◆ EXERCISE GOAL
Scan the material below for the word "python", then copy every line in which it appears.

(INFORMATION Opens)

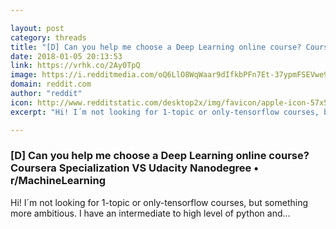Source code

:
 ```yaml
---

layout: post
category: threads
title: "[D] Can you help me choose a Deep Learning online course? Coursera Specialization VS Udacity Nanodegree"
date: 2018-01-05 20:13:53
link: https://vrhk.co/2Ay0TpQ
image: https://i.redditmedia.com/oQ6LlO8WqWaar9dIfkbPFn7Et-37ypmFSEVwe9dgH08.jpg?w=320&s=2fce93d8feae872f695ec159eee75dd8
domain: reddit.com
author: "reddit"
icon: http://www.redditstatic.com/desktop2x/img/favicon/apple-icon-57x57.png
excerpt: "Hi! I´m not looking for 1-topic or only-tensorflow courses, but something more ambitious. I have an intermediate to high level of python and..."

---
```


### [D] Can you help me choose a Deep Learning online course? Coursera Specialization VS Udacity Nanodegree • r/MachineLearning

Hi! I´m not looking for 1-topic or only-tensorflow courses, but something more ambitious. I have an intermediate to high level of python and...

(INFORMATION Closes)
(INFORMATION Opens)

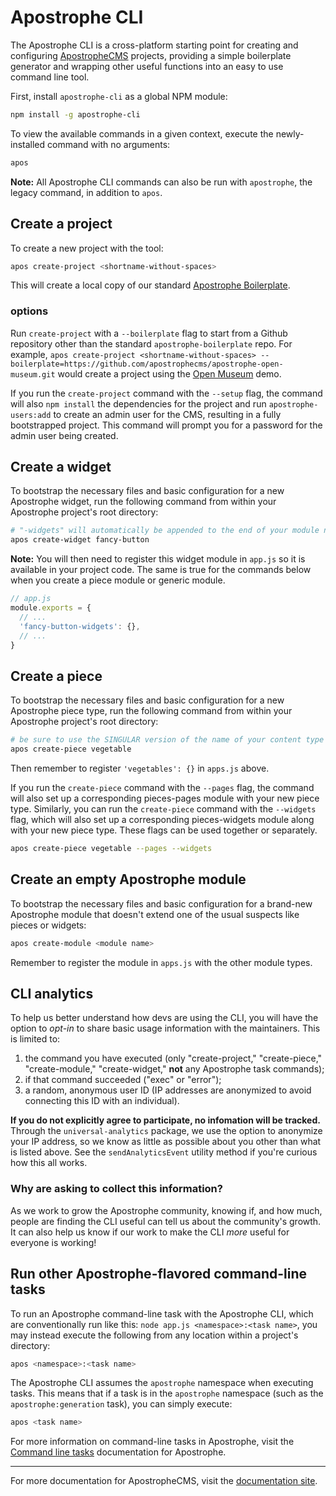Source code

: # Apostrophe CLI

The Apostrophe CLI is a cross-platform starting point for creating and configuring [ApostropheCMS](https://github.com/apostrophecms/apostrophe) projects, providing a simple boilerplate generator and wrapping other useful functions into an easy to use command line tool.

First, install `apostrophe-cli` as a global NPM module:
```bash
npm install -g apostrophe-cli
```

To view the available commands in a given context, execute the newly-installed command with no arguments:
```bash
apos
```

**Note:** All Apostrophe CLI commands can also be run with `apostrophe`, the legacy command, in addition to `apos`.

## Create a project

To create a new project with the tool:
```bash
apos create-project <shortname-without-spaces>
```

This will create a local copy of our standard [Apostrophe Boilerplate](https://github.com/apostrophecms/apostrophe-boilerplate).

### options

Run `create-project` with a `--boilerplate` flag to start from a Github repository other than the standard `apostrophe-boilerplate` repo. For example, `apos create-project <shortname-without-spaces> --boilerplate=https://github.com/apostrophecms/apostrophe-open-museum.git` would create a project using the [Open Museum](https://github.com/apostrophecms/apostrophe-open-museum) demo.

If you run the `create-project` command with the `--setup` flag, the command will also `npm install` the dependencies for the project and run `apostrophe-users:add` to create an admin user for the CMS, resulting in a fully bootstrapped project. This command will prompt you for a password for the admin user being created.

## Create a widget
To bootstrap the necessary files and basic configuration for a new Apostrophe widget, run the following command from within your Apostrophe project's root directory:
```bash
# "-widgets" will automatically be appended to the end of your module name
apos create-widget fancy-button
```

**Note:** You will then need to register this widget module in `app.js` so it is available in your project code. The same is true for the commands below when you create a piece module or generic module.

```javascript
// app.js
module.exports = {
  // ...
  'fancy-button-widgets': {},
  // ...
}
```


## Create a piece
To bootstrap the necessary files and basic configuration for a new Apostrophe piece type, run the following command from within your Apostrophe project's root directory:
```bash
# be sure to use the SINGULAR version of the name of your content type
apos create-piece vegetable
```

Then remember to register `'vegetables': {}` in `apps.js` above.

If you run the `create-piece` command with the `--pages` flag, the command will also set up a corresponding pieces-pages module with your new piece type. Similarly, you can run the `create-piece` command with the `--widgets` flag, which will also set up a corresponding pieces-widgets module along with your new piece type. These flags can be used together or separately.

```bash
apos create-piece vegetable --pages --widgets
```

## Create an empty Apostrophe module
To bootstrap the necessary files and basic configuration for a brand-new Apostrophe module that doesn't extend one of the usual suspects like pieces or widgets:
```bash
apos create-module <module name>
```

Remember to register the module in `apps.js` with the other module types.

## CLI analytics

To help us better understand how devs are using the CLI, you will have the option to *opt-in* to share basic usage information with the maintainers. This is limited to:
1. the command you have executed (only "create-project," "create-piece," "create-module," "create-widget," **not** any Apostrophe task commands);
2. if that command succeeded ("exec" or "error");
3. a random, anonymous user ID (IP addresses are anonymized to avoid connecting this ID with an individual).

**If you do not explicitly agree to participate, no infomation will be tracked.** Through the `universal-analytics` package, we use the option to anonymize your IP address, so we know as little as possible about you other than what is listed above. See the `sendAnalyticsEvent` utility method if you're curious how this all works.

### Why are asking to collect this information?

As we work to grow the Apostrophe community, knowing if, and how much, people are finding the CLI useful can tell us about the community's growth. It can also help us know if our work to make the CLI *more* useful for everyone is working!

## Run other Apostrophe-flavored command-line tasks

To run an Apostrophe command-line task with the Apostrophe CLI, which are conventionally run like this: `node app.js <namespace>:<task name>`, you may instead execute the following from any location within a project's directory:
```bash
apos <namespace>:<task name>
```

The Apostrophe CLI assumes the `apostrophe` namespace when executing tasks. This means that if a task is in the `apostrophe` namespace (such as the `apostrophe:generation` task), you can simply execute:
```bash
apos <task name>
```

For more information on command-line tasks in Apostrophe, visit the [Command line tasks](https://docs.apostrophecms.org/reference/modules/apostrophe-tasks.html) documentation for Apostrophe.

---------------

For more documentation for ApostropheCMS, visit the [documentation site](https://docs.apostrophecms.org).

(INFORMATION Closes)
(INFORMATION Opens)

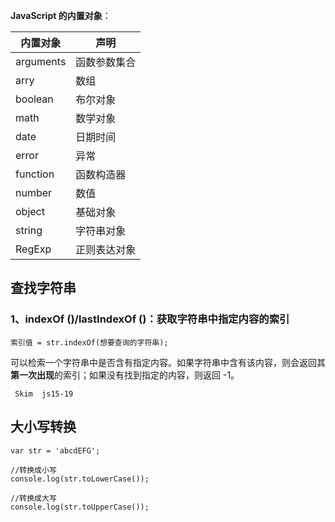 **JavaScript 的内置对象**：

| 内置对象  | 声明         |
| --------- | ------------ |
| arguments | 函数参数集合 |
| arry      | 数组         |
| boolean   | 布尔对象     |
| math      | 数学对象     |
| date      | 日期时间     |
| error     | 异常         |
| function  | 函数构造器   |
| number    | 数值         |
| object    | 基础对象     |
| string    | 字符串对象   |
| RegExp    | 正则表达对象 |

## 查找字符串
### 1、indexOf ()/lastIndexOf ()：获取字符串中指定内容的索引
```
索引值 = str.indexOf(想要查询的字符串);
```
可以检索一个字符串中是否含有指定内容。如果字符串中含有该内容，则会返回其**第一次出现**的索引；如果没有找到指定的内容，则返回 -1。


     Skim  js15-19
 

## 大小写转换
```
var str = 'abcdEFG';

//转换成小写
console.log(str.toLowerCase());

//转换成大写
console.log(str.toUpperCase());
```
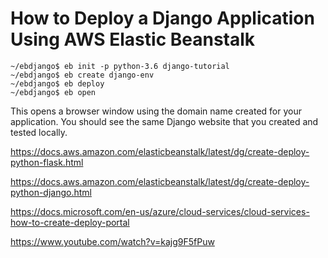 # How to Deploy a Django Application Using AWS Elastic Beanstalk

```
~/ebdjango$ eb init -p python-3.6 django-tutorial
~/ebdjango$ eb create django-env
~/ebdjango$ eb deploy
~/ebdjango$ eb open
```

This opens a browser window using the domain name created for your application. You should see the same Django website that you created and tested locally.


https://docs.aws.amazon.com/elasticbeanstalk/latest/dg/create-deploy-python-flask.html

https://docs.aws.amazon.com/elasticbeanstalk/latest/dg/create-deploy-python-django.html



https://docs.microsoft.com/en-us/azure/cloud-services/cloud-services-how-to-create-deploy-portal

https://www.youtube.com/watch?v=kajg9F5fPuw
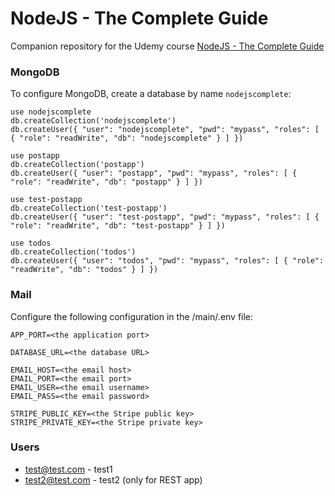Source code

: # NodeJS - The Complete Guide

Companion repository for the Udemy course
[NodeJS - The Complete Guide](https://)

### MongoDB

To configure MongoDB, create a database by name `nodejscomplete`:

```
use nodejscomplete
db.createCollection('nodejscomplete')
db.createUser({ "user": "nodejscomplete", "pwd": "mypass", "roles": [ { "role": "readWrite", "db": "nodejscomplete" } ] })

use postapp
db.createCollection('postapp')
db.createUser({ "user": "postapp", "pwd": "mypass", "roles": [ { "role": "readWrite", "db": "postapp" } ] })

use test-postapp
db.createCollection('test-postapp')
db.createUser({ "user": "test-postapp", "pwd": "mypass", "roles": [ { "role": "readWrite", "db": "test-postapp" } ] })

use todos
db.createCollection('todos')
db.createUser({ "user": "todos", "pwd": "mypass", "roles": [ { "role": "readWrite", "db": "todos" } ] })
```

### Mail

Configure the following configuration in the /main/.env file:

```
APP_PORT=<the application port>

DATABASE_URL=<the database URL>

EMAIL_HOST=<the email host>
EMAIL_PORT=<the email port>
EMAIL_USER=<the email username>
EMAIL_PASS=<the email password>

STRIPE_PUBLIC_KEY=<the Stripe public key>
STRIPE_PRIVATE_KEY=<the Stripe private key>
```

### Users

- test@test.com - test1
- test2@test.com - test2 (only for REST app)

(INFORMATION Closes)

◆ REPLY TO THE EXERCISE
excerpt: "Hi! I´m not looking for 1-topic or only-tensorflow courses, but something more ambitious. I have an intermediate to high level of python and..."
Hi! I´m not looking for 1-topic or only-tensorflow courses, but something more ambitious. I have an intermediate to high level of python and...
~/ebdjango$ eb init -p python-3.6 django-tutorial
https://docs.aws.amazon.com/elasticbeanstalk/latest/dg/create-deploy-python-flask.html
https://docs.aws.amazon.com/elasticbeanstalk/latest/dg/create-deploy-python-django.html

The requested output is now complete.